Source data -
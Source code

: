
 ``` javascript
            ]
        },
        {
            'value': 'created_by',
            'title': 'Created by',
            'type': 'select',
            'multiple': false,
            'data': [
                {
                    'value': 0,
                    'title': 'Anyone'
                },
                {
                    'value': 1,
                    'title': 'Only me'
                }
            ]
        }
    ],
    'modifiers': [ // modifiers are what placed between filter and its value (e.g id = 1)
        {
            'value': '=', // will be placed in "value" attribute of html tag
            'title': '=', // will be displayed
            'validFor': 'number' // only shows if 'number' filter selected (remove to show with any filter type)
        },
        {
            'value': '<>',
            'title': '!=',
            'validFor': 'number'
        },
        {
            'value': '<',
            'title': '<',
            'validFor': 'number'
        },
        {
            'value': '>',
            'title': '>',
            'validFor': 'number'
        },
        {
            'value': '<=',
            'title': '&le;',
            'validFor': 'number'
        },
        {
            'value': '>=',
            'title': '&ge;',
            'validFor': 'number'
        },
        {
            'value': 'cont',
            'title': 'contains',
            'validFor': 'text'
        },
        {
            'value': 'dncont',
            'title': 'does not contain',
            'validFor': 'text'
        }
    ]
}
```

WHAT YOU HAVE TO DO -
Whenever a line includes the word "placed", pull it out of the entries.

EXERCISE RESULT -
    'modifiers': [ // modifiers are what placed between filter and its value (e.g id = 1)
            'value': '=', // will be placed in "value" attribute of html tag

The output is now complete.